Dow sheds more than 200 points Friday, stocks fall for two straight weeks as Russia-Ukraine tensions roil markets
U.S. stock indexes fell Friday and notched a second consecutive losing week as the Russia-Ukraine conflict put investors on edge.
The blue-chip Dow Jones Industrial Average shed 232.85 points, or 0.7%, at 34,079.18. The S&P 500 lost 0.7% to close at 4,348.87. The Nasdaq Composite retreated 1.2% to 13,548.07.
The indexes each lost more than 1% this week.

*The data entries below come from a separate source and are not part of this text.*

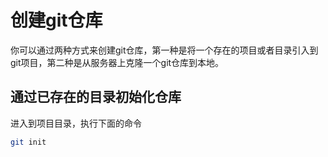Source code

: # 创建git仓库
你可以通过两种方式来创建git仓库，第一种是将一个存在的项目或者目录引入到git项目，第二种是从服务器上克隆一个git仓库到本地。   
   
## 通过已存在的目录初始化仓库
进入到项目目录，执行下面的命令
``` bash
git init
```
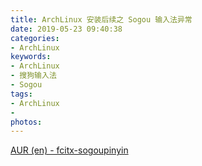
 ```yaml
---
title: ArchLinux 安装后续之 Sogou 输入法异常
date: 2019-05-23 09:40:38
categories:
- ArchLinux
keywords:
- ArchLinux
- 搜狗输入法
- Sogou
tags:
- ArchLinux
-
photos:
---
```


[AUR (en) - fcitx-sogoupinyin](https://aur.archlinux.org/packages/fcitx-sogoupinyin/)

Ongoing tensions between Russia and Ukraine continued to drive market action. The Wall Street Journal reported midday Friday that U.S. officials expect an attack from Russia in a few days. President Joe Biden is expected to move more U.S. troops closer to Ukraine, NBC News reported.
Secretary of State Antony Blinken speaking to the United Nations on Thursday warned that the situation is at a "moment of peril."
"Investors are having a hard time holding onto risk as the likelihood that the standoff between the West and Russia will ultimately lead to some ground conflict," Oanda's Edward Moya said in a note Friday. "Wall Street will remain jittery until we see a major de-escalation."
Friday was particularly volatile with trillions of dollars in options and futures on stocks, indexes and ETFs set to expire. Option expiration days, which generally occur on the third Friday of the month, can cause the market to swing in a wide range as these positions are closed out.
WTI crude oil and natural gas dipped Friday, and energy stocks eased. Schlumberger lost 2.2% and Devon Energy was nearly 1% lower.
Intel was the biggest laggard on the Dow, down 5.3%. Bank of America reiterated an underperform rating on the stock.
Roku shares dropped 22.3% after the video-streaming company reported a revenue miss and issued weaker-than-expected guidance.
Investors have also been grappling with the outlook for Federal Reserve policy. St. Louis Fed President James Bullard, who had just called for aggressive action, warned that inflation could get out of control without rate hikes.
New York Fed President John Williams on Friday said he didn't see any compelling reason to take a big step at the beginning, but the central bank could decide later to speed up.
"Whether it's geopolitics, whether it's the labor market, whether it's supply disruptions — no matter what you look at, everything is pointing to inflation being front and center," Rich Bernstein, Richard Bernstein Advisors CEO, told "Closing Bell" on Friday.